The Natural Resources Defense Council released its rankings on the heels of an announcement by the U.S. Environmental Protection Agency that it plans to inspect ponds where coal ash is stored and order repairs if needed.
The move is the first step in the federal regulation of the waste, which has come under renewed scrutiny following the December collapse of a containment pond in Kingston, Tenn., which sent more than a billion gallons of coal sludge into a nearby valley, damaging homes and tainting local water supplies.
Texas led the "Filthy Fifteen" ranking with 4 million tons of coal combustion waste. Missouri came in 12th while Illinois was sixth. The rankings were based on projected waste from about 80 proposed coal-fired power plants with permit applications on file.
The projected 1.3 million tons of waste from Missouri and Illinois represent 7 percent of all coal ash expected from new power plants nationwide.
"Coal waste poses a large and unnecessary risk to people's health and environment, and we need to act before another Kingston disaster strikes," said Peter Lehner, executive director of the Natural Resources Defense Council.
Despite growing concern about the risk from coal combustion waste, there are no national standards for its storage and disposal. The EPA does not consider the waste "hazardous" even though it contains harmful metals such as lead and arsenic.
But under the direction of new EPA Administrator Lisa Jackson, agency officials recently notified utilities operating nine plants in Missouri and 11 in Illinois that it needed information about the structural integrity of the coal ash storage ponds.

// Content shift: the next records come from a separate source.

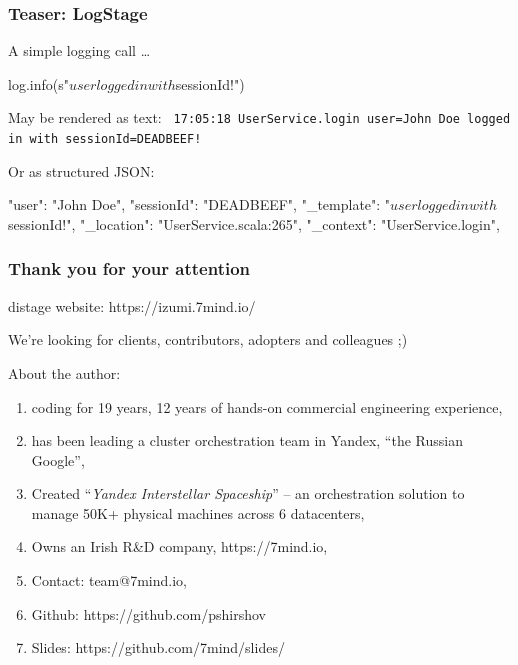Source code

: \documentclass[usenames,dvipsnames]{beamer}
\begin{document}
\begin{frame}[fragile]
  \frametitle{Teaser: LogStage}
  A simple logging call \dots
  \begin{scalacode}
log.info(s"$user logged in with $sessionId!")
  \end{scalacode}

  May be rendered as text:
  \newline
  \texttt{
  17:05:18 UserService.login user=John Doe logged in with sessionId=DEADBEEF!
  }
  \newline

  Or as structured JSON:
  \begin{jsoncode}
{
  "user": "John Doe",
  "sessionId": "DEADBEEF",
  "_template": "$user logged in with $sessionId!",
  "_location": "UserService.scala:265",
  "_context": "UserService.login",
}
  \end{jsoncode}
\end{frame}

\begin{frame}
    \frametitle{Thank you for your attention}

    \begin{center}
      distage website: https://izumi.7mind.io/

      We're looking for clients, contributors, adopters and colleagues ;)
    \end{center}

    About the author:
    \begin{enumerate}
        \item coding for 19 years, 12 years of hands-on commercial engineering experience,
        \item has been leading a cluster orchestration team in Yandex, ``the Russian Google'',
        \item Created ``\textit{Yandex Interstellar Spaceship}'' -- an orchestration solution to manage 50K+ physical machines across 6 datacenters,
        \item Owns an Irish R\&D company, https://7mind.io,
        \item Contact: team@7mind.io,
        \item Github: https://github.com/pshirshov
        \item Slides: https://github.com/7mind/slides/
    \end{enumerate}
\end{frame}
\end{document}
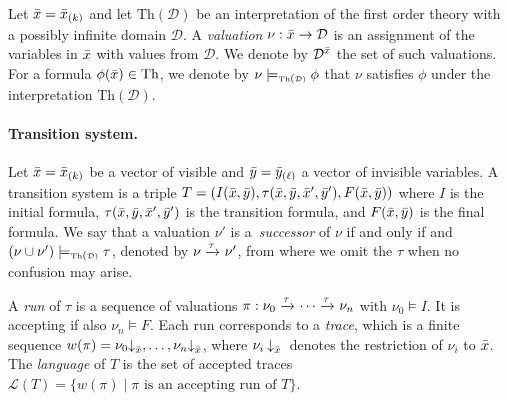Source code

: \documentclass[10pt]{llncs}
\newcommand{\theo}{\mbox{Th}}
\newcommand{\thd}{\theo(\mathcal{D})}
\newcommand{\modelsthd}{\models_{\mbox{\tiny Th}(\scriptscriptstyle\mathcal{D})}}
\def\proj{\mathbin{\downarrow}}
\newcommand{\set}{\vect}
\newcommand{\arrow}[2]{\xrightarrow{{\scriptstyle #1}}_{{\scriptstyle #2}}}
\newcommand{\domain}{\mathcal {D}}
\newcommand{\lang}{\mathcal {L}}
\newcommand{\Xobs}{\vect{x}}
\newcommand{\Xinv}{\vect{y}}
\newcommand{\initial}{I}
\newcommand{\accepting}{F}
\newcommand{\transition}{\tau}
\begin{document}
Let $\vect{x} = \vect{x}[k]$ and
%
let $\thd$ be an interpretation of the first order theory with a possibly infinite domain $\domain$. 
%
A \emph{valuation} $\nu : \set{x} \rightarrow \domain$ is an
assignment of the variables in $\vect{x}$ with values from
$\domain$. We denote by $\domain^{\set{x}}$ the set of such
valuations. 
%
For a formula $\phi(\vect{x})\in\theo$, we denote by $\nu
\modelsthd \phi$ that $\nu$ satisfies $\phi$ under the interpretation $\thd$. 
%
%
%
%

\paragraph{Transition system.} 
%
Let $\vect{x} = \vect{x}[k]$ be a vector of visible and $\vect{y}=\vect{y}[\ell]$ a vector of invisible variables.
%
A transition system is a triple $T = (\initial(\Xobs,\Xinv),\transition(\Xobs,\Xinv,\Xobs', \Xinv'),\accepting(\Xobs,\Xinv))$ where $\initial$ is the initial formula, 
$\transition(\Xobs,\Xinv,\Xobs', \Xinv')$ is the transition formula, 
and $\accepting(\Xobs,\Xinv)$ is the final formula.
%
We say that a valuation $\nu'$ is 
a~\emph{successor} of $\nu$ if and only if and $(\nu\cup\nu') \modelsthd
\transition$, denoted by $\nu
\arrow{\transition}{} \nu'$, from where we omit the $\transition$ 
when no confusion may arise. 


A \emph{run} of $\transition$ is a sequence
of valuations $\pi : \nu_0 \arrow{\transition}{}  \cdots \arrow{\transition}{} \nu_n$ with $\nu_0\models\initial$. 
It is accepting if also $\nu_n\models\accepting$.
Each run corresponds to a \emph{trace}, which is a finite sequence
$w(\pi)=\nu_0\proj_{\Xobs}, \ldots,
\nu_n\proj_{\Xobs}$, where $\nu_i\proj_{\Xobs}{}$ denotes the restriction of $\nu_i$ to $\Xobs$.
%
The \emph{language} of $T$ is the set of accepted traces 
$\lang(T) = \{w(\pi)\mid \pi \text{ is an accepting run of } T\}$.
\end{document}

Among some of the companies notified were: Ameren Corp., Dynegy Inc., Associated Electric Cooperative Inc. and Great Plains Energy, the parent company of Kansas City Power and Light.
"I anticipate we'll be looking at every site," said David Bryan, a spokesman for EPA's regional office in Kansas City.
Existing coal plants produce about 130 million tons of combustion waste each year, according to industry estimates. In its analysis, the Natural Resources Defense Council estimates new coal-fired power plants would add about 18 million tons to that amount, which includes 18,000 tons of toxic metals.
Ameren's existing coal-fired power plants produce about 2 million tons of coal ash each year. In addition to storing that waste on-site, the utility also recycles the ash, using it in products like concrete, roofing shingles and road material. Last year, company officials say they recycled more ash waste than they produced.
Susan Gallagher, an Ameren spokeswoman, said the utility has already began working to comply with the EPA's request.
"We support the agency's request to fully collect information about these facilities so the agency can use that information should they decide to develop additional regulations related to these sites," Gallagher said. "We are preparing our response, although the 10-business-day timeline is a tight one."
While there are no federal standards in place for the disposal of coal combustion waste, states do have a hodgepodge of rules that address the issue. Those rules vary wildly from state to state some do little other than require companies to obtain discharge permits while others establish rigorous water monitoring rules.
Both Missouri and Illinois scrutinize the ponds and landfills where coal ash waste is stored, but many older structures lack liners that would protect pollution from leaching into groundwater and migrating into drinking water sources.
Illinois did not require ponds to be lined until 1989, after state environmental regulators discovered pollution seeping from the Havana, Hennepin and Wood River plants, which were owned by Illinois Power at the time.
Despite the requirements, there are no regulations in Illinois for how frequently groundwater near the old, unlined ash ponds must be monitored. Each site is monitored on a "case-by-case" basis, state regulators say.
Ameren officials say they test groundwater near their ash ponds weekly.
Similarly, the company routinely monitors the structural integrity of the impoundments, they say. Those efforts were beefed up after the company implemented its dam safety program following the collapse of the Taum Sauk reservoir.
In addition to power plants, paper mills, chemical manufacturers and food processing plants also generate coal ash. The EPA estimates non-utility sources are responsible for producing about 6 million tons of coal ash each year.